Between the two mandates, announced by Biden on Set. 8, more than 40 percent of Michigan’s workforce, some 2 million workers, were expecting to be under some form of a mandate. 

The mandates are divisive, as polls show support from a narrow majority — 52 to 55 percent — while 40 percent to 47 percent oppose, according to polls in November and December

Michigan business groups have asked the Biden administration to reconsider the policy, saying that they come as employers are struggling to hire enough workers and that the government should not be setting vaccination policy for employers.

Many are celebrating Whitmer’s recent comments. 

"Joe Biden didn't listen/doesn’t care," Michigan Chamber of Commerce President and CEO Rich Studley wrote Tuesday on Twitter. "The governor heard us & is listening."

Many business groups expected the lawsuits to pause the federal mandates, but some of their members still put the deadlines into place, and faced challenges from workers.

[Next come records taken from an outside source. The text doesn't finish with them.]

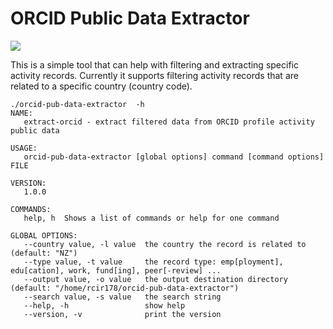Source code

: # ORCID Public Data Extractor
![](https://github.com/nad2000/orcid-pub-data-extractor/workflows/.github/workflows/go.yml/badge.svg)

This is a simple tool that can help with filtering and extracting specific
activity records. Currently it supports filtering activity records that are
related to a specific country (country code).

	./orcid-pub-data-extractor  -h
	NAME:
	   extract-orcid - extract filtered data from ORCID profile activity public data

	USAGE:
	   orcid-pub-data-extractor [global options] command [command options] FILE

	VERSION:
	   1.0.0

	COMMANDS:
	   help, h  Shows a list of commands or help for one command

	GLOBAL OPTIONS:
	   --country value, -l value  the country the record is related to (default: "NZ")
	   --type value, -t value     the record type: emp[ployment], edu[cation], work, fund[ing], peer[-review] ...
	   --output value, -o value   the output destination directory (default: "/home/rcir178/orcid-pub-data-extractor")
	   --search value, -s value   the search string
	   --help, -h                 show help
	   --version, -v              print the version
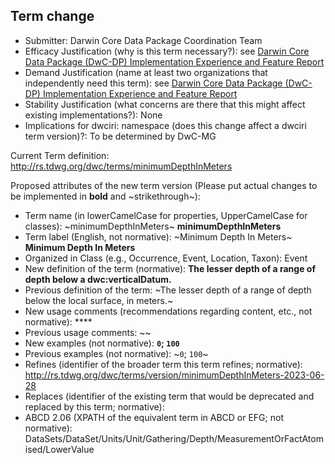 ## Term change

* Submitter: Darwin Core Data Package Coordination Team
* Efficacy Justification (why is this term necessary?): see [Darwin Core Data Package (DwC-DP) Implementation Experience and Feature Report](https://gbif.github.io/dwc-dp/docs/dwc_dp_implementation_feature_reports.pdf)
* Demand Justification (name at least two organizations that independently need this term): see [Darwin Core Data Package (DwC-DP) Implementation Experience and Feature Report](https://gbif.github.io/dwc-dp/docs/dwc_dp_implementation_feature_reports.pdf)
* Stability Justification (what concerns are there that this might affect existing implementations?): None
* Implications for dwciri: namespace (does this change affect a dwciri term version)?: To be determined by DwC-MG

Current Term definition: http://rs.tdwg.org/dwc/terms/minimumDepthInMeters

Proposed attributes of the new term version (Please put actual changes to be implemented in **bold** and ~strikethrough~):

* Term name (in lowerCamelCase for properties, UpperCamelCase for classes): ~minimumDepthInMeters~ **minimumDepthInMeters**
* Term label (English, not normative): ~Minimum Depth In Meters~ **Minimum Depth In Meters**
* Organized in Class (e.g., Occurrence, Event, Location, Taxon): Event
* New definition of the term (normative): **The lesser depth of a range of depth below a dwc:verticalDatum.**
* Previous definition of the term: ~The lesser depth of a range of depth below the local surface, in meters.~
* New usage comments (recommendations regarding content, etc., not normative): **** 
* Previous usage comments: ~~
* New examples (not normative): **`0`; `100`**
* Previous examples (not normative): ~`0`; `100`~
* Refines (identifier of the broader term this term refines; normative): http://rs.tdwg.org/dwc/terms/version/minimumDepthInMeters-2023-06-28
* Replaces (identifier of the existing term that would be deprecated and replaced by this term; normative): 
* ABCD 2.06 (XPATH of the equivalent term in ABCD or EFG; not normative): DataSets/DataSet/Units/Unit/Gathering/Depth/MeasurementOrFactAtomised/LowerValue
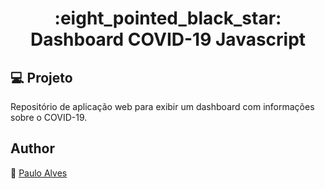 <h1 align="center">:eight_pointed_black_star: Dashboard COVID-19 Javascript</h1>

## :computer: Projeto
Repositório de aplicação web para exibir um dashboard com informações sobre o COVID-19.

## Author
:boy: [Paulo Alves](https://github.com/PauloAlves8039)
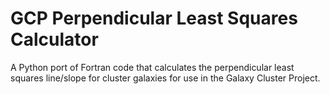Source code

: # GCP Perpendicular Least Squares Calculator
A Python port of Fortran code that calculates the perpendicular least squares line/slope for cluster galaxies for use in the Galaxy Cluster Project.
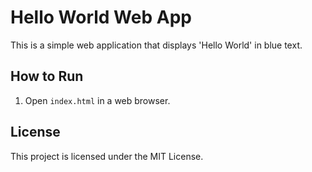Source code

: # Hello World Web App

This is a simple web application that displays 'Hello World' in blue text.

## How to Run
1. Open `index.html` in a web browser.

## License
This project is licensed under the MIT License.
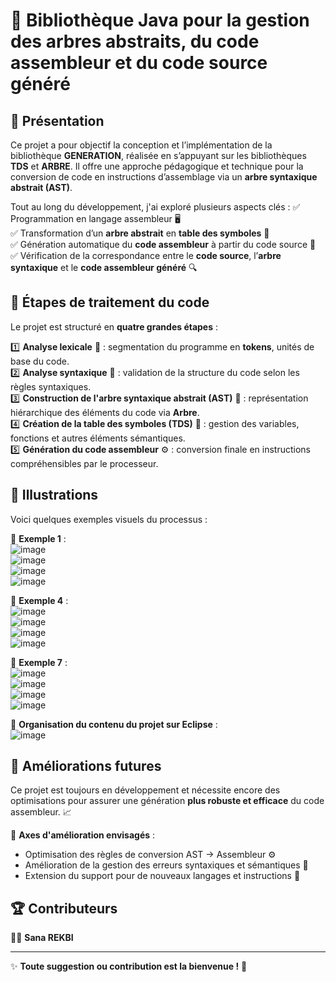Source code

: # 📌 Bibliothèque Java pour la gestion des arbres abstraits, du code assembleur et du code source généré

## 🚀 Présentation

Ce projet a pour objectif la conception et l’implémentation de la bibliothèque **GENERATION**, réalisée en s’appuyant sur les bibliothèques **TDS** et **ARBRE**. Il offre une approche pédagogique et technique pour la conversion de code en instructions d’assemblage via un **arbre syntaxique abstrait (AST)**.

Tout au long du développement, j'ai exploré plusieurs aspects clés :
✅ Programmation en langage assembleur 🖥️  
✅ Transformation d’un **arbre abstrait** en **table des symboles** 📄  
✅ Génération automatique du **code assembleur** à partir du code source 🎯  
✅ Vérification de la correspondance entre le **code source**, l’**arbre syntaxique** et le **code assembleur généré** 🔍  

## 🔎 Étapes de traitement du code

Le projet est structuré en **quatre grandes étapes** :

1️⃣ **Analyse lexicale** 📖 : segmentation du programme en **tokens**, unités de base du code.  
2️⃣ **Analyse syntaxique** 📏 : validation de la structure du code selon les règles syntaxiques.  
3️⃣ **Construction de l'arbre syntaxique abstrait (AST)** 🌳 : représentation hiérarchique des éléments du code via **Arbre**.  
4️⃣ **Création de la table des symboles (TDS)** 📑 : gestion des variables, fonctions et autres éléments sémantiques.  
5️⃣ **Génération du code assembleur** ⚙️ : conversion finale en instructions compréhensibles par le processeur.  

## 🎯 Illustrations

Voici quelques exemples visuels du processus :

📌 **Exemple 1** :  
![image](https://github.com/user-attachments/assets/fc0dc805-2208-448d-ac3e-a8e5cf68a3c6)  
![image](https://github.com/user-attachments/assets/66238325-4629-43dd-9bc2-36c8ca8b7291)  
![image](https://github.com/user-attachments/assets/fd72e491-8e02-47ca-b7c2-f0936c7a6379)  
![image](https://github.com/user-attachments/assets/b99a23a6-7a83-44d6-af51-6067536da433)  

📌 **Exemple 4** :  
![image](https://github.com/user-attachments/assets/42610076-4752-46d7-81ce-7db994136fe4)  
![image](https://github.com/user-attachments/assets/54e5372c-8d49-473b-b66a-4662b2d25ecc)  
![image](https://github.com/user-attachments/assets/08813e8b-b83a-4d4b-bb64-416c8d7d6505)  
![image](https://github.com/user-attachments/assets/9d1662c2-e21b-4377-901e-12c316d0f0c4)  

📌 **Exemple 7** :  
![image](https://github.com/user-attachments/assets/2eb6acc6-7a3c-46b0-9545-45e7cc95dcb3)  
![image](https://github.com/user-attachments/assets/85ab02bf-ce99-4740-a856-57061df09c20)  
![image](https://github.com/user-attachments/assets/e72edd3b-b018-4ac7-b146-f42a9d06e7de)  
![image](https://github.com/user-attachments/assets/77cc282b-cf89-4cd2-aaef-e1b59c6b3d22)  

🔗 **Organisation du contenu du projet sur Eclipse** :  
![image](https://github.com/sana-rekbi/Generateur/assets/138128268/34828ea4-44aa-4f66-897f-c2ea9c43ac67)  

## 🚀 Améliorations futures

Ce projet est toujours en développement et nécessite encore des optimisations pour assurer une génération **plus robuste et efficace** du code assembleur. 📈  

🔧 **Axes d'amélioration envisagés** :  
- Optimisation des règles de conversion AST → Assembleur ⚙️  
- Amélioration de la gestion des erreurs syntaxiques et sémantiques 🚨  
- Extension du support pour de nouveaux langages et instructions 🚀  

## 🏆 Contributeurs

👩‍💻 **Sana REKBI**  

---

✨ **Toute suggestion ou contribution est la bienvenue !** 🚀

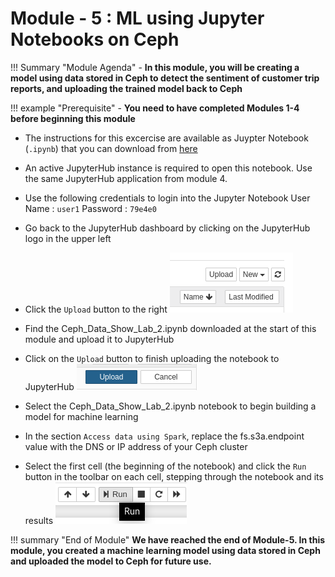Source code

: # Module - 5 : ML using Jupyter Notebooks on Ceph

!!! Summary "Module Agenda"
    - **In this module, you will be creating a model using data stored in Ceph to detect the sentiment of customer trip reports, and uploading the trained model back to Ceph**

!!! example "Prerequisite"
    - **You need to have completed Modules 1-4 before beginning this module**

- The instructions for this excercise are available as Juypter Notebook (``.ipynb``) that you can download from [here](https://raw.githubusercontent.com/ksingh7/data-show/master/data-show-test-drive/Ceph_Data_Show_Lab_2.ipynb)

- An active JupyterHub instance is required to open this notebook. Use the same JupyterHub application from module 4.

- Use the following credentials to login into the Jupyter Notebook
User Name : ``user1``
Password  : ``79e4e0``

- Go back to the JupyterHub dashboard by clicking on the JupyterHub logo in the upper left

- Click the ``Upload`` button to the right ![](images/upload1.png) 

- Find the Ceph_Data_Show_Lab_2.ipynb downloaded at the start of this module and upload it to JupyterHub

- Click on the ``Upload`` button to finish uploading the notebook to JupyterHub ![](images/upload2.png) 

- Select the Ceph_Data_Show_Lab_2.ipynb notebook to begin building a model for machine learning

- In the section ``Access data using Spark``, replace the fs.s3a.endpoint value with the DNS or IP address of your Ceph cluster

- Select the first cell (the beginning of the notebook) and click the ``Run`` button in the toolbar on each cell, stepping through the notebook and its results ![](images/run.png)


!!! summary "End of Module"
    **We have reached the end of Module-5. In this module, you created a machine learning model using data stored in Ceph and uploaded the model to Ceph for future use.**
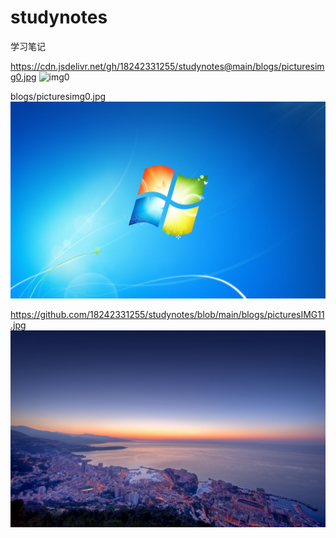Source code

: # studynotes
学习笔记


https://cdn.jsdelivr.net/gh/18242331255/studynotes@main/blogs/picturesimg0.jpg
![img0](https://cdn.jsdelivr.net/gh/18242331255/studynotes@main/blogs/picturesimg0.jpg)


blogs/picturesimg0.jpg
![img0](blogs/picturesimg0.jpg)


https://github.com/18242331255/studynotes/blob/main/blogs/picturesIMG11.jpg
![image](https://github.com/18242331255/studynotes/blob/main/blogs/picturesIMG11.jpg)

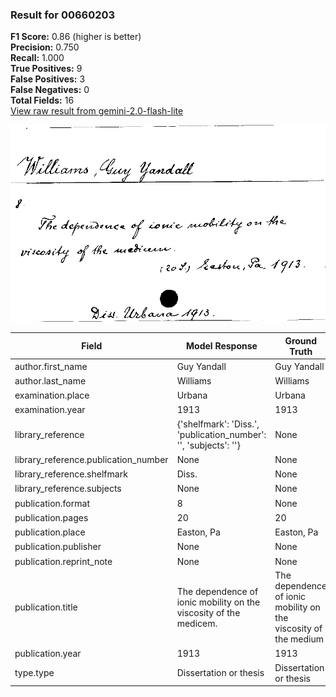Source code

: ### Result for 00660203
**F1 Score:** 0.86 (higher is better)<br>**Precision:** 0.750<br>**Recall:** 1.000<br>**True Positives:** 9<br>**False Positives:** 3<br>**False Negatives:** 0<br>**Total Fields:** 16<br>[View raw result from gemini-2.0-flash-lite](https://github.com/RISE-UNIBAS/humanities_data_benchmark/blob/main/results/2025-09-02/T0152/request_T0152_00660203.json)

<img src="https://github.com/RISE-UNIBAS/humanities_data_benchmark/blob/main/benchmarks/zettelkatalog/images/00660203.jpg?raw=true" alt="00660203" width="600px">

| Field | Model Response | Ground Truth | Fuzzy Score | Match |
|-------|----------------|--------------|-------------|-------|
| author.first_name | Guy Yandall | Guy Yandall | 1.000 | ✅ |
| author.last_name | Williams | Williams | 1.000 | ✅ |
| examination.place | Urbana | Urbana | 1.000 | ✅ |
| examination.year | 1913 | 1913 | 1.000 | ✅ |
| library_reference | {'shelfmark': 'Diss.', 'publication_number': '', 'subjects': ''} | None | 0.000 | ❌ |
| library_reference.publication_number | None | None | 1.000 | ✅ |
| library_reference.shelfmark | Diss. | None | 0.000 | ❌ |
| library_reference.subjects | None | None | 1.000 | ✅ |
| publication.format | 8 | None | 0.000 | ❌ |
| publication.pages | 20 | 20 | 1.000 | ✅ |
| publication.place | Easton, Pa | Easton, Pa | 1.000 | ✅ |
| publication.publisher | None | None | 1.000 | ✅ |
| publication.reprint_note | None | None | 1.000 | ✅ |
| publication.title | The dependence of ionic mobility on the viscosity of the medicem. | The dependence of ionic mobility on the viscosity of the medium | 0.969 | ✅ |
| publication.year | 1913 | 1913 | 1.000 | ✅ |
| type.type | Dissertation or thesis | Dissertation or thesis | 1.000 | ✅ |
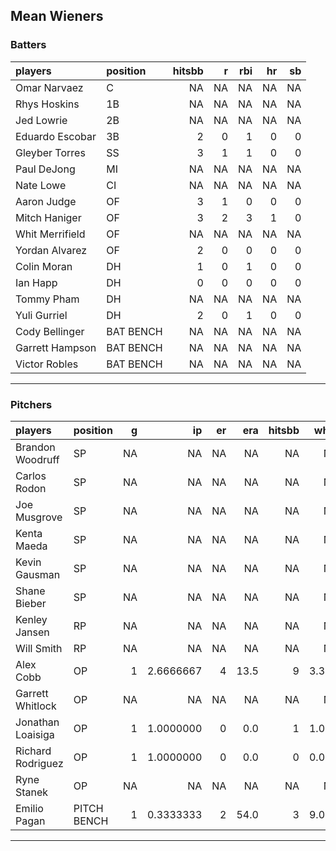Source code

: ## Mean Wieners

### Batters

 
|players         |position  | hitsbb|  r| rbi| hr| sb| 
|:---------------|:---------|------:|--:|---:|--:|--:| 
|Omar Narvaez    |C         |     NA| NA|  NA| NA| NA| 
|Rhys Hoskins    |1B        |     NA| NA|  NA| NA| NA| 
|Jed Lowrie      |2B        |     NA| NA|  NA| NA| NA| 
|Eduardo Escobar |3B        |      2|  0|   1|  0|  0| 
|Gleyber Torres  |SS        |      3|  1|   1|  0|  0| 
|Paul DeJong     |MI        |     NA| NA|  NA| NA| NA| 
|Nate Lowe       |CI        |     NA| NA|  NA| NA| NA| 
|Aaron Judge     |OF        |      3|  1|   0|  0|  0| 
|Mitch Haniger   |OF        |      3|  2|   3|  1|  0| 
|Whit Merrifield |OF        |     NA| NA|  NA| NA| NA| 
|Yordan Alvarez  |OF        |      2|  0|   0|  0|  0| 
|Colin Moran     |DH        |      1|  0|   1|  0|  0| 
|Ian Happ        |DH        |      0|  0|   0|  0|  0| 
|Tommy Pham      |DH        |     NA| NA|  NA| NA| NA| 
|Yuli Gurriel    |DH        |      2|  0|   1|  0|  0| 
|Cody Bellinger  |BAT BENCH |     NA| NA|  NA| NA| NA| 
|Garrett Hampson |BAT BENCH |     NA| NA|  NA| NA| NA| 
|Victor Robles   |BAT BENCH |     NA| NA|  NA| NA| NA| 

* * *

### Pitchers

 
|players           |position    |  g|        ip| er|  era| hitsbb|  whip| so|  w| sv| 
|:-----------------|:-----------|--:|---------:|--:|----:|------:|-----:|--:|--:|--:| 
|Brandon Woodruff  |SP          | NA|        NA| NA|   NA|     NA|    NA| NA| NA| NA| 
|Carlos Rodon      |SP          | NA|        NA| NA|   NA|     NA|    NA| NA| NA| NA| 
|Joe Musgrove      |SP          | NA|        NA| NA|   NA|     NA|    NA| NA| NA| NA| 
|Kenta Maeda       |SP          | NA|        NA| NA|   NA|     NA|    NA| NA| NA| NA| 
|Kevin Gausman     |SP          | NA|        NA| NA|   NA|     NA|    NA| NA| NA| NA| 
|Shane Bieber      |SP          | NA|        NA| NA|   NA|     NA|    NA| NA| NA| NA| 
|Kenley Jansen     |RP          | NA|        NA| NA|   NA|     NA|    NA| NA| NA| NA| 
|Will Smith        |RP          | NA|        NA| NA|   NA|     NA|    NA| NA| NA| NA| 
|Alex Cobb         |OP          |  1| 2.6666667|  4| 13.5|      9| 3.375|  4|  0|  0| 
|Garrett Whitlock  |OP          | NA|        NA| NA|   NA|     NA|    NA| NA| NA| NA| 
|Jonathan Loaisiga |OP          |  1| 1.0000000|  0|  0.0|      1| 1.000|  1|  0|  0| 
|Richard Rodriguez |OP          |  1| 1.0000000|  0|  0.0|      0| 0.000|  1|  0|  1| 
|Ryne Stanek       |OP          | NA|        NA| NA|   NA|     NA|    NA| NA| NA| NA| 
|Emilio Pagan      |PITCH BENCH |  1| 0.3333333|  2| 54.0|      3| 9.000|  0|  0|  0| 


* * *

“We had a number of members (that) …. lost employees because some folks just aren't going to get vaccinated,” John Walsh, president and CEO of the Michigan Manufacturers Association told Bridge. “Police and fire and health care workers have already proven that across the nation.”

Michigan's Republican-led Legislature is backing a multi-state lawsuit that has so far blocked the mandate. In court filings last month, attorneys for the Michigan House and Senate called the policy an "unprecedented intrusion into the sovereign police power historically reserved to the state."


With the federal mandate in limbo, New York City Mayor Bill DeBlasio on Monday announced what his office called the “first-in-nation vaccination mandate” for workers and customers at indoor dining, fitness, entertainment and performance venues.

Whitmer has made clear she does not intend to issue a state-level mandate for Michigan or its 44,000 state employees. Statewide, 61.5 percent of residents have received at least one dose of the vaccine. Whitmer has said the availability of vaccines means Michigan has “the tools” it needs to fight the pandemic. 

The Michigan Department of Health and Human Services, which retains the authority to issue epidemic orders should Whitmer request them, reported Monday that 16,590 new COVID-19 cases were confirmed over the weekend. 

The Michigan Freedom Fund, a conservative advocacy group that criticized Whitmer when she issued aggressive regulations early in the pandemic, on Tuesday accused the governor of a "flip flip" on COVID policy. 

“Gretchen Whitmer has only been interested in one kind of science – the political kind,” executive director Tori Sachs said in a statement, noting that the governor is up for re-election next year. 

“Whitmer had no problem locking Michigan workers out of their jobs and imposing nonsensical mandates while she campaigned for Joe Biden last year."

Mike Wilkinson contributed to this report.